As shown in the table below, both ControlNet and the MediaPipe broadcast plugin produce much better sample quality than the base model, in terms of FID and CLIP scores. Unlike ControlNet, which must be run at each broadcast step, the MediaPipe plugin only runs once for each generated image. We measured the performance of all three models on a server machine (with Nvidia V100 GPU) and a mobile phone (Galaxy S23). On server, we run all three models with 50 diffusion steps, and on mobile, we run 20 diffusion steps using the MediaPipe imaging application. Compared to ControlNet, the MediaPipe plugin shows a clear advantage in inference efficiency while preserving sample quality.

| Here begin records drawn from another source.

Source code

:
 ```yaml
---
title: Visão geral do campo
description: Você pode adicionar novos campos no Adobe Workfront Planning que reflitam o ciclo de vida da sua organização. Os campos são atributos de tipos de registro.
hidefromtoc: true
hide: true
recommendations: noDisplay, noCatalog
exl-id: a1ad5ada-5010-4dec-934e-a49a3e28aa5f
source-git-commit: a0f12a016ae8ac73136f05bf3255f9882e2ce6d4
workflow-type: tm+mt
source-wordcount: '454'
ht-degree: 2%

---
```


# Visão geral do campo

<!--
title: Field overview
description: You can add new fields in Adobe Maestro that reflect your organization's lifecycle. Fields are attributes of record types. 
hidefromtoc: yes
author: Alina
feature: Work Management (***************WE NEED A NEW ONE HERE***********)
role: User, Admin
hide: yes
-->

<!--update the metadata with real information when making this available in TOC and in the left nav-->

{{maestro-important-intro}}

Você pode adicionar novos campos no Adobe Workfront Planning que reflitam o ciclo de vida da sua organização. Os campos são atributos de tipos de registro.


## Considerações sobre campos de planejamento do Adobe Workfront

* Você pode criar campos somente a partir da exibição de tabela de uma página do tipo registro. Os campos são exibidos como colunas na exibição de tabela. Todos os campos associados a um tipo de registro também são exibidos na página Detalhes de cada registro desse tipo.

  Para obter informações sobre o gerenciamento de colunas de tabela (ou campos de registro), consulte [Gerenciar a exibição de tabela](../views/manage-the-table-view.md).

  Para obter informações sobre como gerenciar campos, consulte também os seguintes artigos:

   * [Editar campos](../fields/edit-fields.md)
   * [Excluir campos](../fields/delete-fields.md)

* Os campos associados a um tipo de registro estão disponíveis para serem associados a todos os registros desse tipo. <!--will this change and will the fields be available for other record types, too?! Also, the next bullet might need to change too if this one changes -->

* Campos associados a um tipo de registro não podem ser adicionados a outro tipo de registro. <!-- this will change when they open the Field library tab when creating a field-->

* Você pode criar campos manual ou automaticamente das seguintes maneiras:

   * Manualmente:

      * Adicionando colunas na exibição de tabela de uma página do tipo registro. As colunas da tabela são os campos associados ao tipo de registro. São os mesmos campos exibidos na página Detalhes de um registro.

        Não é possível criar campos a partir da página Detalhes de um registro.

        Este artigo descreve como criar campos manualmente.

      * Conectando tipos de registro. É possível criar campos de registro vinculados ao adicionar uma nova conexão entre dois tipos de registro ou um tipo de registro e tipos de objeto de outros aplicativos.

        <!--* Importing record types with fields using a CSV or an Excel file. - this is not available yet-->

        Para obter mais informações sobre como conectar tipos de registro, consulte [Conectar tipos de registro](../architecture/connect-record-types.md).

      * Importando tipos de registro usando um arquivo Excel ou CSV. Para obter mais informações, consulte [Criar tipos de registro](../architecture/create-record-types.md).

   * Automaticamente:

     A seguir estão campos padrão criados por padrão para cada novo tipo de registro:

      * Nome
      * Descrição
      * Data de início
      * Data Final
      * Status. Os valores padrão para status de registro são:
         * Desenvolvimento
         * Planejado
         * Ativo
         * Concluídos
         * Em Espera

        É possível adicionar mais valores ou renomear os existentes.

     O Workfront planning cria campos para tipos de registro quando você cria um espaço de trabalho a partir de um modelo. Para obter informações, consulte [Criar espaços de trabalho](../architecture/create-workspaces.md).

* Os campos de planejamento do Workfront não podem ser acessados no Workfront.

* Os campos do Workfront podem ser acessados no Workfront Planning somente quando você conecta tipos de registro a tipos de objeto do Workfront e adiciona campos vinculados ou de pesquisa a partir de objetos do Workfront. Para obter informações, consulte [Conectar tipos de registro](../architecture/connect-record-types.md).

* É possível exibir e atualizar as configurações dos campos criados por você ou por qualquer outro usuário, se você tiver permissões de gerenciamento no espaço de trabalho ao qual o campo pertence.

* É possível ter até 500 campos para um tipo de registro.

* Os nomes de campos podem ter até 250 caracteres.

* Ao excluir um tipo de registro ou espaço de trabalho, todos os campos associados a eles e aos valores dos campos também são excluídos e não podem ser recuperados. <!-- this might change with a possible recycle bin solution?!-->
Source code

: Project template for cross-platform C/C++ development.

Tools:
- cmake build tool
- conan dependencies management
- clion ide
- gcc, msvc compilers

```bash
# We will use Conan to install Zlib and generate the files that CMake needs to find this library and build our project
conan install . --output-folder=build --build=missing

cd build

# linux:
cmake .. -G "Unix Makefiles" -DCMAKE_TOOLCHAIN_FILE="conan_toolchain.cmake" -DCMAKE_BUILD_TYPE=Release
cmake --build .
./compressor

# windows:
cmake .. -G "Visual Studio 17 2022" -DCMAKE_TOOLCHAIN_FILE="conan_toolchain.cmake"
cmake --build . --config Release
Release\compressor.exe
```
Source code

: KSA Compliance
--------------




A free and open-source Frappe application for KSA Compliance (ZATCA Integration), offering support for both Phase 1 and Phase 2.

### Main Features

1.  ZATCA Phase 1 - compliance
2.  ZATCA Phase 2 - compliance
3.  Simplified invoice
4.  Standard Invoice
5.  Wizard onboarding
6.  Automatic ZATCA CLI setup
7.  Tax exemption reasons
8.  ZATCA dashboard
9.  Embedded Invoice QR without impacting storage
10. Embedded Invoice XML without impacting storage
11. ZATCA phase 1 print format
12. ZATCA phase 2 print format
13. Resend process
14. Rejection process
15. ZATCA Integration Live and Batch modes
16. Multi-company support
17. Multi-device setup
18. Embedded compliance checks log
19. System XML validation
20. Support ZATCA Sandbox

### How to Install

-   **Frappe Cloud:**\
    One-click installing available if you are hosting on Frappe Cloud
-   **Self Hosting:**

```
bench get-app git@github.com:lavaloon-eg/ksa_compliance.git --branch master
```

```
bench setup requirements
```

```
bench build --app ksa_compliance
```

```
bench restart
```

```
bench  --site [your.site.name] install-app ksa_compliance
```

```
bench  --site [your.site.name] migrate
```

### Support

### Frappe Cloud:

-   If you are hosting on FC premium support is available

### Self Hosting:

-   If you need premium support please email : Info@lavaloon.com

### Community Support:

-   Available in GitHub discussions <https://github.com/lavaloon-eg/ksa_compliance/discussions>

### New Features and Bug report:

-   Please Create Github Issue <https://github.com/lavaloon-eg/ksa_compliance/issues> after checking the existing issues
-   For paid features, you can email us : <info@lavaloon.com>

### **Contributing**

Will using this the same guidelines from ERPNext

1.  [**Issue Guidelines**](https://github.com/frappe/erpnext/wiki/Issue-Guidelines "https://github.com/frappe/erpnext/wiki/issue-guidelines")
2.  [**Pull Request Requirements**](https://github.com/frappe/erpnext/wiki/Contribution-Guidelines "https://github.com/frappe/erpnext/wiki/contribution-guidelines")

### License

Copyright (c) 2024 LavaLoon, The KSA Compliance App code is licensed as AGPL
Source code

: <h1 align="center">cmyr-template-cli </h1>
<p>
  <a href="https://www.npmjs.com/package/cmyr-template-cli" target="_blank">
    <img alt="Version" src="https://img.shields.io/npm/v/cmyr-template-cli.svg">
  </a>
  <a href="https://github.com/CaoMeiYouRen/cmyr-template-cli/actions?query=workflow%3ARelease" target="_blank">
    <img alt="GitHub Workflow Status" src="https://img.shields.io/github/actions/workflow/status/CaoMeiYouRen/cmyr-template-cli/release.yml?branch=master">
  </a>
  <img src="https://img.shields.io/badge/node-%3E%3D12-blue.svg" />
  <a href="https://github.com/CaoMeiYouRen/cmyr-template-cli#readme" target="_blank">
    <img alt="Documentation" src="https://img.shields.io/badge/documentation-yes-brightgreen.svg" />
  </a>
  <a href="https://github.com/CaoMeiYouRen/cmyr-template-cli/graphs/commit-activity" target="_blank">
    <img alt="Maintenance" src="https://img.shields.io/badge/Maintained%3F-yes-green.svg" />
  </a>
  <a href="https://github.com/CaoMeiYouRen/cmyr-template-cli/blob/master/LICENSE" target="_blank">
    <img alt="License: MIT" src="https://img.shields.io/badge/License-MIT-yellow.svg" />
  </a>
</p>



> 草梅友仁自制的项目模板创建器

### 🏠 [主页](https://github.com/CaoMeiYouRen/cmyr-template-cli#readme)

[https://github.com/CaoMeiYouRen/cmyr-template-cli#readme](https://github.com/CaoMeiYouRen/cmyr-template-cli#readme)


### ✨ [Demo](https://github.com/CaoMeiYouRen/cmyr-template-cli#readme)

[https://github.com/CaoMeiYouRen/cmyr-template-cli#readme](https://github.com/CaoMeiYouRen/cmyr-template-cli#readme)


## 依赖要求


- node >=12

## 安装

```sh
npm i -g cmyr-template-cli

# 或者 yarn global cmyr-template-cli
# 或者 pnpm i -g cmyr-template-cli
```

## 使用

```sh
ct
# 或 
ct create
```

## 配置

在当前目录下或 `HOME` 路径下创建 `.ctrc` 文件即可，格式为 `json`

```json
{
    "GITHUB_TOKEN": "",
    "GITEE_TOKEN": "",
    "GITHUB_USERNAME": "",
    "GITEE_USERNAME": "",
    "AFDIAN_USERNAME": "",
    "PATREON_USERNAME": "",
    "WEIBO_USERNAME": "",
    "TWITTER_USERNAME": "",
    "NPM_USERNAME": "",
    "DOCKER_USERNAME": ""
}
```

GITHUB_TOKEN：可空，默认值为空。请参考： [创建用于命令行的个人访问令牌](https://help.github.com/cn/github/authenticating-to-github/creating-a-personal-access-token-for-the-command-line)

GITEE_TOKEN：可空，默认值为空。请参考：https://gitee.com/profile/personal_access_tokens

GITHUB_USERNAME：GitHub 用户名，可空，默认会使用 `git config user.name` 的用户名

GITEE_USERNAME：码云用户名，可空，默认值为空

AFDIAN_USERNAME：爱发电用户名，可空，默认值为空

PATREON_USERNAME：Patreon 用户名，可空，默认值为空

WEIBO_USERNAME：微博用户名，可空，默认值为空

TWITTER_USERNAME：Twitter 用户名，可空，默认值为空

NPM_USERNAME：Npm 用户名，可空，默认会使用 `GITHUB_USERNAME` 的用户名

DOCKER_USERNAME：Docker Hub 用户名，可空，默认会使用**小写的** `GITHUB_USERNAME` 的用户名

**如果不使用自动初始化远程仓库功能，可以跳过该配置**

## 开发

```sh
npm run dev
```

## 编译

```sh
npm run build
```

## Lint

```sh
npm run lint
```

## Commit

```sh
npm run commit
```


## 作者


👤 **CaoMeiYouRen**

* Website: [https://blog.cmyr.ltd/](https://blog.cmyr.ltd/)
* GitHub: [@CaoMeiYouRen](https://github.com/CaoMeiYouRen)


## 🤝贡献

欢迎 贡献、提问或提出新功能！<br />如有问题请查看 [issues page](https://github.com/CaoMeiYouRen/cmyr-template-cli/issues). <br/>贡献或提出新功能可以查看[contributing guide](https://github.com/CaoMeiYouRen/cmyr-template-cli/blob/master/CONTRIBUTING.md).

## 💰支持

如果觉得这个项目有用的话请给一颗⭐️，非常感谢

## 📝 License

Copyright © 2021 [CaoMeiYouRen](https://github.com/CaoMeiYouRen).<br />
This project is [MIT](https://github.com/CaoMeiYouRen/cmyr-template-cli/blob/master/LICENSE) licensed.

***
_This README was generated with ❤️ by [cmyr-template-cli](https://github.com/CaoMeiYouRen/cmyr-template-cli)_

Model | FID↓ | CLIP↑ | Inference time (s) | |||||
Nvidia V100 | Galaxy S23 | |||||||
Base | 10.32 | 0.26 | 5.0 | 11.5 | ||||
Base + ControlNet | 6.51 | 0.31 | 7.4 (+48%) | 18.2 (+58.3%) | ||||
Base Plugin + MediaPipe | 6.50 | 0.30 | 5.0 (+0.2%) | 11.8 (+2.6%) |
Quantitative comparison in FID, CLIP and inference time. |
We tested the plugin’s performance on a wide range of mid to high end mobile devices. We list the results on some representative devices in the table below, which covers both Android and iOS.
Device | Android | iOS | ||||||||||
pixel 4 | pixel 6 | pixel 7 | Galaxy S23 | iPhone 12 Pro | iPhone 13 Pro | |||||||
Time (MS) | 128 | 68 | fifty | 48 | 73 | 63 |
Inference time (ms) of the plugin on different mobile devices. |
Conclusion
In this paper, we introduce MediaPipe, a portable plugin for conditional text-to-image generation. Injects features extracted from a condition image into a diffusion model and controls image generation accordingly. Portable plugins can connect to pre-trained broadcast models running on servers or devices. By running text-to-image generation and plugins entirely on the device, we enable more flexible generative AI applications.
expressions of gratitude
We would like to thank all team members who contributed to this work: Raman Sarokin and Juhyun Lee for the GPU inference solution; Khanh LeViet, Chuo-Ling Chang, Andrei Kulik, and Matthias Grundmann for their leadership. Special thanks to Jiuqiang TangJoe Zou and Luwang, who created this technology and all the demos running on the device.